Simplifying SRFI 109, part 1: entities John Cowan 10 Feb 2013 08:04 UTC

This is the first of two posts proposing simplifications (reductions in
scope) for SRFI 109.  The idea is that by removing variable elements,
this SRFI (unlike SRFIs 107 and 108) becomes purely lexical in scope:
the output of the a SRFI-109-capable reader returns the same thing for
a SRFI-109 string literal and a regular string, viz. an immutable Scheme
string object.

In this first post, I argue against the provision of user-defined
entity names.  Currently, when an entity reference appears in a SRFI
109 string literal, it is expanded into the identifier $entity:<name>$,
where <name> is the entity referred to.  Thus &{Rom&acirc;nia} expands
to ($string$ "Rom" $entity:acirc$ "nia").  In principle, this permits a
user to rebind $entity:acirc$ to something else.  However, there seems no
reason why this should be allowed; it is only productive of confusion.
Such entity references should just expand directly to the character, so
that &{Rom&acirc;nia} becomes ($string$ "România"), or just "România".

Nor is it likely that anyone will need character entities past the 2237
already provided by the standard W3C list.  It is already a requirement
that systems not add names that conflict with any of these.  True, you
cannot write (say) Hindi in the Devanagari script using character entity
references only.  But if you are going to do that, you will probably
want to use a UTF-8 compatible editor with appropriate fonts.

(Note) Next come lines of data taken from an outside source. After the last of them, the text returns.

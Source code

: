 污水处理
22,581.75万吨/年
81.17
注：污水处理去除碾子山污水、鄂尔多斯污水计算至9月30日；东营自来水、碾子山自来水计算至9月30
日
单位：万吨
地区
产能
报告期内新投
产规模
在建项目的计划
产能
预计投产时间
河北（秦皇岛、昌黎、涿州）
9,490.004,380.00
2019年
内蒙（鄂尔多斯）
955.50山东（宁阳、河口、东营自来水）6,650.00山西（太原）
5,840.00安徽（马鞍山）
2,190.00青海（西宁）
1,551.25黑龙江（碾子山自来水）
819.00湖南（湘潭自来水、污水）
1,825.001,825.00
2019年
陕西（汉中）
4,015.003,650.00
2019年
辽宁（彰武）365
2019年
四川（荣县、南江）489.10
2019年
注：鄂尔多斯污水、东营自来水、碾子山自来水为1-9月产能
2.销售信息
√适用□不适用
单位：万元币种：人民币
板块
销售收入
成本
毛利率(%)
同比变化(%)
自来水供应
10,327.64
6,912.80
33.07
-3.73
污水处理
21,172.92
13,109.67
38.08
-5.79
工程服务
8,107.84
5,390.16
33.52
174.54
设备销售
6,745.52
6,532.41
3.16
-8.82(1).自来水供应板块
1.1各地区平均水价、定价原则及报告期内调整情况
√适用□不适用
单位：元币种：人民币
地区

I therefore believe that character entities should be expanded directly
into characters by the implementation.  This eliminates one of the
use cases for requiringing SRFI 109 string literals to expand into calls
on $string$.  I would also strengthen, from a MAY to a SHOULD, the
recommendation to implement the whole standard list.

Man has no body distinct from his soul,              John Cowan
for that called body is a portion of the soul
discerned by the five senses,              
the chief inlets of the soul in this age.  --William Blake